Background: The Edinburgh Postnatal Depression Scale (EPDS) and Patient Health Questionnaire-9 (PHQ-9) are widely used depression screening tools, yet perceptions and understandings of their questions and of depression are not well defined in cross-cultural research.
Methods: 30 postpartum women living with HIV in Malawi were recruited from a cohort study and participated in in-depth cognitive interviews. Transcripts were evaluated following an inductive approach to identify common themes.

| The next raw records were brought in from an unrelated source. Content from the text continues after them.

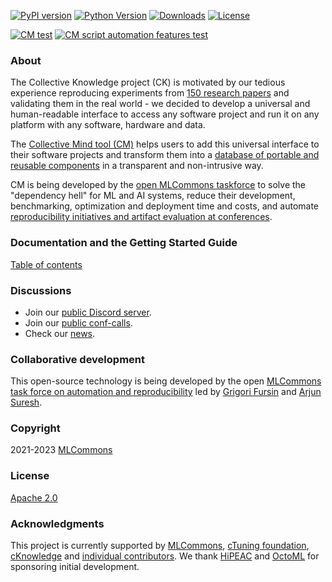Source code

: [![PyPI version](https://badge.fury.io/py/cmind.svg)](https://pepy.tech/project/cmind)
[![Python Version](https://img.shields.io/badge/python-3+-blue.svg)](https://github.com/mlcommons/ck/tree/master/cm/cmind)
[![Downloads](https://pepy.tech/badge/cmind/month)](https://pepy.tech/project/cmind)
[![License](https://img.shields.io/badge/License-Apache%202.0-green)](LICENSE.md)

[![CM test](https://github.com/mlcommons/ck/actions/workflows/test-cm.yml/badge.svg)](https://github.com/mlcommons/ck/actions/workflows/test-cm.yml)
[![CM script automation features test](https://github.com/mlcommons/ck/actions/workflows/test-cm-script-features.yml/badge.svg)](https://github.com/mlcommons/ck/actions/workflows/test-cm-script-features.yml)

### About

The Collective Knowledge project (CK) is motivated by our tedious experience reproducing experiments 
from [150 research papers](https://learning.acm.org/techtalks/reproducibility)
and validating them in the real world - we decided to develop a universal and human-readable 
interface to access any software project and run it on any platform with any software, hardware and data.

The [Collective Mind tool (CM)](https://github.com/mlcommons/ck/tree/master/cm/cmind)
helps users to add this universal interface to their software projects and transform them into a 
[database of portable and reusable components](https://github.com/mlcommons/ck/blob/master/docs/list_of_scripts.md)
in a transparent and non-intrusive way.

CM is being developed by the [open MLCommons taskforce](https://cKnowledge.org/mlcommons-taskforce) 
to solve the "dependency hell" for ML and AI systems, reduce their development, benchmarking, optimization and deployment time and costs,
and automate [reproducibility initiatives and artifact evaluation at conferences](https://cTuning.org/ae).


### Documentation and the Getting Started Guide

[Table of contents](https://github.com/mlcommons/ck/tree/master/docs/README.md)

### Discussions

* Join our [public Discord server](https://discord.gg/JjWNWXKxwT).
* Join our [public conf-calls](https://docs.google.com/document/d/1zMNK1m_LhWm6jimZK6YE05hu4VH9usdbKJ3nBy-ZPAw).
* Check our [news](docs/news.md).

### Collaborative development

This open-source technology is being developed by the open
[MLCommons task force on automation and reproducibility](https://github.com/mlcommons/ck/blob/master/docs/taskforce.md)
led by [Grigori Fursin](https://cKnowledge.org/gfursin) and
[Arjun Suresh](https://www.linkedin.com/in/arjunsuresh).

### Copyright

2021-2023 [MLCommons](https://mlcommons.org)

### License

[Apache 2.0](LICENSE.md)

### Acknowledgments

This project is currently supported by [MLCommons](https://mlcommons.org), [cTuning foundation](https://cTuning.org),
[cKnowledge](https://cKnowledge.org) and [individual contributors](https://github.com/mlcommons/ck/blob/master/CONTRIBUTING.md).
We thank [HiPEAC](https://hipeac.net) and [OctoML](https://octoml.ai) for sponsoring initial development.
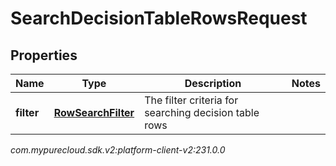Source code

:# SearchDecisionTableRowsRequest


## Properties

| Name | Type | Description | Notes |
| ------------ | ------------- | ------------- | ------------- |
| **filter** | [**RowSearchFilter**](RowSearchFilter) | The filter criteria for searching decision table rows |  |




_com.mypurecloud.sdk.v2:platform-client-v2:231.0.0_
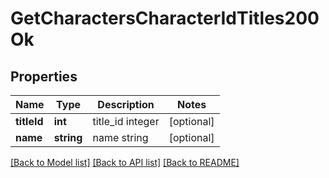 # GetCharactersCharacterIdTitles200Ok

## Properties
Name | Type | Description | Notes
------------ | ------------- | ------------- | -------------
**titleId** | **int** | title_id integer | [optional] 
**name** | **string** | name string | [optional] 

[[Back to Model list]](../README.md#documentation-for-models) [[Back to API list]](../README.md#documentation-for-api-endpoints) [[Back to README]](../README.md)


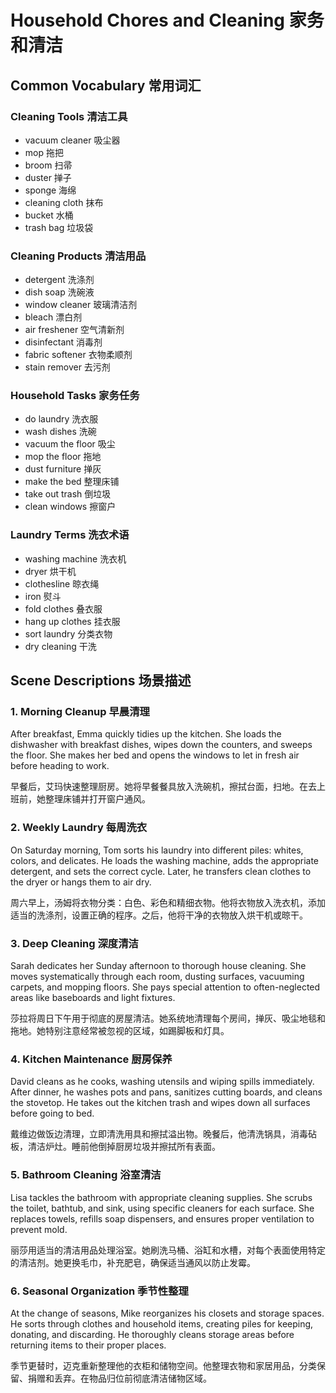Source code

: # Household Chores and Cleaning 家务和清洁

## Common Vocabulary 常用词汇

### Cleaning Tools 清洁工具
- vacuum cleaner 吸尘器
- mop 拖把
- broom 扫帚
- duster 掸子
- sponge 海绵
- cleaning cloth 抹布
- bucket 水桶
- trash bag 垃圾袋

### Cleaning Products 清洁用品
- detergent 洗涤剂
- dish soap 洗碗液
- window cleaner 玻璃清洁剂
- bleach 漂白剂
- air freshener 空气清新剂
- disinfectant 消毒剂
- fabric softener 衣物柔顺剂
- stain remover 去污剂

### Household Tasks 家务任务
- do laundry 洗衣服
- wash dishes 洗碗
- vacuum the floor 吸尘
- mop the floor 拖地
- dust furniture 掸灰
- make the bed 整理床铺
- take out trash 倒垃圾
- clean windows 擦窗户

### Laundry Terms 洗衣术语
- washing machine 洗衣机
- dryer 烘干机
- clothesline 晾衣绳
- iron 熨斗
- fold clothes 叠衣服
- hang up clothes 挂衣服
- sort laundry 分类衣物
- dry cleaning 干洗

## Scene Descriptions 场景描述

### 1. Morning Cleanup 早晨清理
After breakfast, Emma quickly tidies up the kitchen. She loads the dishwasher with breakfast dishes, wipes down the counters, and sweeps the floor. She makes her bed and opens the windows to let in fresh air before heading to work.

早餐后，艾玛快速整理厨房。她将早餐餐具放入洗碗机，擦拭台面，扫地。在去上班前，她整理床铺并打开窗户通风。

### 2. Weekly Laundry 每周洗衣
On Saturday morning, Tom sorts his laundry into different piles: whites, colors, and delicates. He loads the washing machine, adds the appropriate detergent, and sets the correct cycle. Later, he transfers clean clothes to the dryer or hangs them to air dry.

周六早上，汤姆将衣物分类：白色、彩色和精细衣物。他将衣物放入洗衣机，添加适当的洗涤剂，设置正确的程序。之后，他将干净的衣物放入烘干机或晾干。

### 3. Deep Cleaning 深度清洁
Sarah dedicates her Sunday afternoon to thorough house cleaning. She moves systematically through each room, dusting surfaces, vacuuming carpets, and mopping floors. She pays special attention to often-neglected areas like baseboards and light fixtures.

莎拉将周日下午用于彻底的房屋清洁。她系统地清理每个房间，掸灰、吸尘地毯和拖地。她特别注意经常被忽视的区域，如踢脚板和灯具。

### 4. Kitchen Maintenance 厨房保养
David cleans as he cooks, washing utensils and wiping spills immediately. After dinner, he washes pots and pans, sanitizes cutting boards, and cleans the stovetop. He takes out the kitchen trash and wipes down all surfaces before going to bed.

戴维边做饭边清理，立即清洗用具和擦拭溢出物。晚餐后，他清洗锅具，消毒砧板，清洁炉灶。睡前他倒掉厨房垃圾并擦拭所有表面。

### 5. Bathroom Cleaning 浴室清洁
Lisa tackles the bathroom with appropriate cleaning supplies. She scrubs the toilet, bathtub, and sink, using specific cleaners for each surface. She replaces towels, refills soap dispensers, and ensures proper ventilation to prevent mold.

丽莎用适当的清洁用品处理浴室。她刷洗马桶、浴缸和水槽，对每个表面使用特定的清洁剂。她更换毛巾，补充肥皂，确保适当通风以防止发霉。

### 6. Seasonal Organization 季节性整理
At the change of seasons, Mike reorganizes his closets and storage spaces. He sorts through clothes and household items, creating piles for keeping, donating, and discarding. He thoroughly cleans storage areas before returning items to their proper places.

季节更替时，迈克重新整理他的衣柜和储物空间。他整理衣物和家居用品，分类保留、捐赠和丢弃。在物品归位前彻底清洁储物区域。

Results: Participants most frequently described looking sad or different than usual, self-isolation, 'thinking too much,' and anger as key symptoms of being depressed. HIV-associated stigma was commonly identified as a cause of depression. The EPDS and PHQ-9 were generally well understood but did not capture all the important symptoms of depression that women described. Participants sometimes requested clarification or rephrasing of certain EPDS and PHQ-9 questions when asked to explain the questions' meanings in their own words, and requested rephrasing more often for EPDS questions than PHQ-9 questions. Few women believed either tool was sufficient to detect depression.
Limitations: Our results may not be generalizable, but are locally contextualized. Women suffering with depression may have been more or less likely to agree to the qualitative interview depending on their comfort level discussing any current depressive symptoms.
Conclusions: Researchers and practitioners who use the EPDS and PHQ-9 should be aware of the tools' limitations in their context and population. New instruments may need to be developed or adaptations to existing tools made to improve accuracy of depression screening and diagnosis in different cultural contexts.
Keywords: Cognitive interview; EPDS; HIV; PHQ-9; Perinatal depression; cross-cultural.